Survey Data

Reg No

13402310


Rating

Regional


Categories of Special Interest

Architectural


Original Use

House


Date

1800 - 1820


Coordinates

215114, 261623


Date Recorded

01/09/2005


Date Updated

--/--/--


Description

Detached five-bay two-storey house, built c. 1810 and possibly incorporating earlier fabric, with return and extension to rear (northwest). Now disused. Hipped natural slate roof with pair of ashlar limestone chimneystacks having terracotta chimney pots and cast-iron rainwater goods. Brick chimneystack and rendered chimneystack to rear return. Roughcast rendered walls over smooth rendered plinth course. Square-headed window openings with central Wyatt/tripartite window to central bay at first floor level, three-over-three pane timber sliding sash windows to remaining first floor window openings and timber casement windows to ground floor, all having tooled limestone sills. Paired two-over-two pane timber sliding sash windows to rear elevation (northwest) at Central round-headed door opening to main elevation (southeast) with timber panelled door flanked by sidelights and having wide timber spoked fanlight above. Square-headed door opening to northeast elevation with glazed timber door. Set back from road in mature grounds with lawned garden to front (southeast). Located to the southeast of Keenagh and to the northwest of Barry.

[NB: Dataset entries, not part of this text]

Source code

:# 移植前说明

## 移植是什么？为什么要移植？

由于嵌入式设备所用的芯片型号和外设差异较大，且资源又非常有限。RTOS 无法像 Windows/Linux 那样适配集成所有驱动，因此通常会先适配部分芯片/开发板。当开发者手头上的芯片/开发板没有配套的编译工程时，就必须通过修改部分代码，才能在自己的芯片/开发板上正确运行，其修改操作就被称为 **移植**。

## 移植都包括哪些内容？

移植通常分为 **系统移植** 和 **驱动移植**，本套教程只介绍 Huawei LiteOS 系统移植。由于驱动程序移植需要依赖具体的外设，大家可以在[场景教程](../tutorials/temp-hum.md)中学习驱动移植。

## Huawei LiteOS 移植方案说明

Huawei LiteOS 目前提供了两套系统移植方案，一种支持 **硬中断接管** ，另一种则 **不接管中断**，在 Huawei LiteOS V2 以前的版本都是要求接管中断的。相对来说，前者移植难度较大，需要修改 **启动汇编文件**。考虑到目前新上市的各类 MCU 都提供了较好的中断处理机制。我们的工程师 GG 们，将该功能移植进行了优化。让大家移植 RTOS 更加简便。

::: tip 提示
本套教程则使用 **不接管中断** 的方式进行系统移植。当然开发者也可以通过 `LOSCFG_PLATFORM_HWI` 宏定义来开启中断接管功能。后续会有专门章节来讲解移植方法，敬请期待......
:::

Complex of single-storey outbuildings to the rear having pitched natural slate and corrugated-metal roofs, rubble stone walls, and square-headed openings with remains of two-over-two pane timber sliding sash windows and timber battened doors. Rubble limestone bellcote attached to the gable end of one outbuilding having cut stone coping over and remains of metal bell fittings. Rubble stone boundary walls to site; partially roughcast rendered rubble stone boundary wall to the northwest of house having integral square-headed pedestrian gateway. Main entrance gateway to the east, at start of long approach avenue to house, having remains of cast-iron gates and a modern mild steel farm gate.

Appraisal

Although now unoccupied, this fine and well-proportioned house retains its early form and character. The wide central fanlit doorway, the shallow hipped roof and the central Wyatt window at first floor level gives this building a Regency feel, suggesting that it was built or rebuilt during the first decades of the nineteenth century. This building also remains much of its early fabric, including timber sliding sash windows. The low roofline and the squat window openings at first floor level help this building quite a robust architectural character. The wide fanlit doorway with the Wyatt window over provides an attractive central focus to the main façade and adds decorative interest to the otherwise plain front façade (south). This building is an example of the language of classical architecture stripped to its barest fundamental elements, which creates a fine dwelling in a subtle style. This is exhibited through features such as the rigid symmetry to the main elevation, the central round-headed doorway, the diminishing window openings and centrally placed chimneystacks. The form of this building is typical of many middle-sized rural houses dating to the first decades of the nineteenth century and built by prosperous farmers, professionals, clergy and members of the minor gentry. The timber casement windows at ground floor level, and possibly the doorway with sidelights, to the front elevation were probably added c. 1900. The simple collection of outbuildings to the rear and the rubble stone boundary walls to site add considerably to the setting of this notable composition. The present building may contain the fabric of an earlier building to site, and it was the residence of a Robertson (Robinson) Esq. c. 1780 (Taylor and Skinner map 1777 – 1783). There are references to the Robinson family at Lissglassock/Lisglassoge dating back to the start of the eighteenth century (1717 and 1725). Lisglassock House was the home of a John Robinson Esq. in 1837 (Lewis). John Robertson (1766 – 1839) was an important person in County Longford, serving as High Sheriff in 1809, and as a grand juror and as a magistrate for almost 40 years. The Robinson family (John Robinson) also had a seat at nearby Park Place c. 1837, now demolished (13402308). The Robinson family were still resident at Lisglassock in 1901. This building remains an important element of the built heritage of the local area, and is one of a number of attractive middle-sized houses in south County Longford.